Sportsnet’s Andrew Berkshire took a look at Mike Green’s trade value from an analytical standpoint:
At even strength, Green is still better than average in generating scoring chances for his teammates, though he’s not as slick of a passer under pressure as he used to be. His main contributions to offence at 5-on-5 are his ability to enter the zone cleanly with the puck, and improve shot quality by completing offensive zone dekes that open up lanes for better passes and shots.
Where Green truly separates himself, though, is on the power play. He is about 80th among defencemen in creating scoring chances at even strength, but on the power play he’s first in the NHL at his position, and sixth overall including forwards. He’s an absolute force on the man advantage.
That little bit of extra space makes all the difference, and Green’s playmaking ability goes from decent to off the charts.
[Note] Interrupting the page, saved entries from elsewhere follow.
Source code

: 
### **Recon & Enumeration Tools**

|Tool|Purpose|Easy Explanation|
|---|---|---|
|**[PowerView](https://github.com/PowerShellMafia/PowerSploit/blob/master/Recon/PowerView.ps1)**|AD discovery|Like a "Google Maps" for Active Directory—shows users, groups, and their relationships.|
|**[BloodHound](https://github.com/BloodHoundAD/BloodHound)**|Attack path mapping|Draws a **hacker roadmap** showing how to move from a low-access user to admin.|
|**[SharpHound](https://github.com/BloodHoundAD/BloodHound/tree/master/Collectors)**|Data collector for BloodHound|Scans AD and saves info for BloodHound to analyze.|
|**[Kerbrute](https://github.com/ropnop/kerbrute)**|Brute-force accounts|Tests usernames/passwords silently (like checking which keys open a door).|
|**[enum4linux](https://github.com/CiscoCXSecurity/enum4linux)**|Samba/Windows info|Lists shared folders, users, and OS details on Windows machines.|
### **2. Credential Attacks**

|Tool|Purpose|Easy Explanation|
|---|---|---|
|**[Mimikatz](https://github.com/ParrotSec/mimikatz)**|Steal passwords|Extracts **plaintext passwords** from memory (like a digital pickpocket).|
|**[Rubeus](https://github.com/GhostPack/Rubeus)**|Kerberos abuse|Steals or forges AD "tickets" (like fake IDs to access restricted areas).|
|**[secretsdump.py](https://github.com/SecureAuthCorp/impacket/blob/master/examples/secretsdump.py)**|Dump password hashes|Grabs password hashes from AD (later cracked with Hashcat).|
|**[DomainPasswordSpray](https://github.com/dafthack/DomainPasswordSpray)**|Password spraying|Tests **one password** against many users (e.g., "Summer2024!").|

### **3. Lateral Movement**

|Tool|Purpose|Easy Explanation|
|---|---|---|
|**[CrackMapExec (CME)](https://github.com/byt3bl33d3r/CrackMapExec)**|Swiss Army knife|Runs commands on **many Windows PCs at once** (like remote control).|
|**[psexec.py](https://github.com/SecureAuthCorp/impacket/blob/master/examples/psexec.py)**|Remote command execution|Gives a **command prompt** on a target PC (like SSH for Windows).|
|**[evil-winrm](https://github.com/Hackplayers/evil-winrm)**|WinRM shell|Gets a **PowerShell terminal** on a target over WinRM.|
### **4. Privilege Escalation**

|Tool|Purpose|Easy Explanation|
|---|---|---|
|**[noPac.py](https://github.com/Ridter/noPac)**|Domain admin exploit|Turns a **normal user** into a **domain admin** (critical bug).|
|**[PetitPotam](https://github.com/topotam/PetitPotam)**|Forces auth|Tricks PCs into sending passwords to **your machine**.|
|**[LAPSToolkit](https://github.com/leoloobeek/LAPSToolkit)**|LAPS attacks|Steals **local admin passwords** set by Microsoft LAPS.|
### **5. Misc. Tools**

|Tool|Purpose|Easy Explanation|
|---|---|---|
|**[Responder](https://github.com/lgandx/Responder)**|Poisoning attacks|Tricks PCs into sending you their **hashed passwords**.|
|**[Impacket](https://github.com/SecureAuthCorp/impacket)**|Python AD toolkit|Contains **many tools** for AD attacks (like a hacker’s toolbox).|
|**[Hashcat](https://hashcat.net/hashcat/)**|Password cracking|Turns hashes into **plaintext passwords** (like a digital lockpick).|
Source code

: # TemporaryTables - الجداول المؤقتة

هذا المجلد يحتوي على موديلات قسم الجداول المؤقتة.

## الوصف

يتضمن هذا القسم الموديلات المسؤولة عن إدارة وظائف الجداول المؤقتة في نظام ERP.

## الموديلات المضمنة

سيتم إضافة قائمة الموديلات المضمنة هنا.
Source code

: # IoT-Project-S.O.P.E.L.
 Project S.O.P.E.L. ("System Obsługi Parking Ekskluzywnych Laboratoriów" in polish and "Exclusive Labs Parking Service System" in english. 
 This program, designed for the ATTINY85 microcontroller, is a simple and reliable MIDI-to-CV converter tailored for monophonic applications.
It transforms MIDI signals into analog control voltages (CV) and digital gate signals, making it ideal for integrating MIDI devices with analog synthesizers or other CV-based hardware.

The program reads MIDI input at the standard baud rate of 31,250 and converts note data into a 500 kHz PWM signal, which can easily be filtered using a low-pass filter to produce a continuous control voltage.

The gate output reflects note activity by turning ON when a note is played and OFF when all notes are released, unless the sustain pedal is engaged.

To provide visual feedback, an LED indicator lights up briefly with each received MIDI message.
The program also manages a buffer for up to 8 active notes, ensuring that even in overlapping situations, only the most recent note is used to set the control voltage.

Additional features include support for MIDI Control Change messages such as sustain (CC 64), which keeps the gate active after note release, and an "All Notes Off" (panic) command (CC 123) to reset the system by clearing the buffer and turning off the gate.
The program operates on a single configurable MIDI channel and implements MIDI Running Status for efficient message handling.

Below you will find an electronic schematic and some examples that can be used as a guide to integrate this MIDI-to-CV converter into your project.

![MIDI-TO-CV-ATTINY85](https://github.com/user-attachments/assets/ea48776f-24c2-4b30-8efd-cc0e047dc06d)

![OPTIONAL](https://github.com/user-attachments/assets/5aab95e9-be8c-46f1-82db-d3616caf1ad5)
You could argue having a defenceman who’s that involved on your power play reduces the overall shot quality a bit: the Predators were an example of this last season and the Red Wings have the 18th-best power play this season. But on a better team Green would accentuate an already-existing unit and wouldn’t be tasked with running it, — though he could if the team wanted.
Green may not be at his peak anymore, but most teams could use the skill set he adds and the defensive risk associated with him has always been overblown. Assuming you’re not selling off your top prospect to get him, Green is a very attractive option for any team that wants to add offence, especially if they have trouble gaining the zone with control.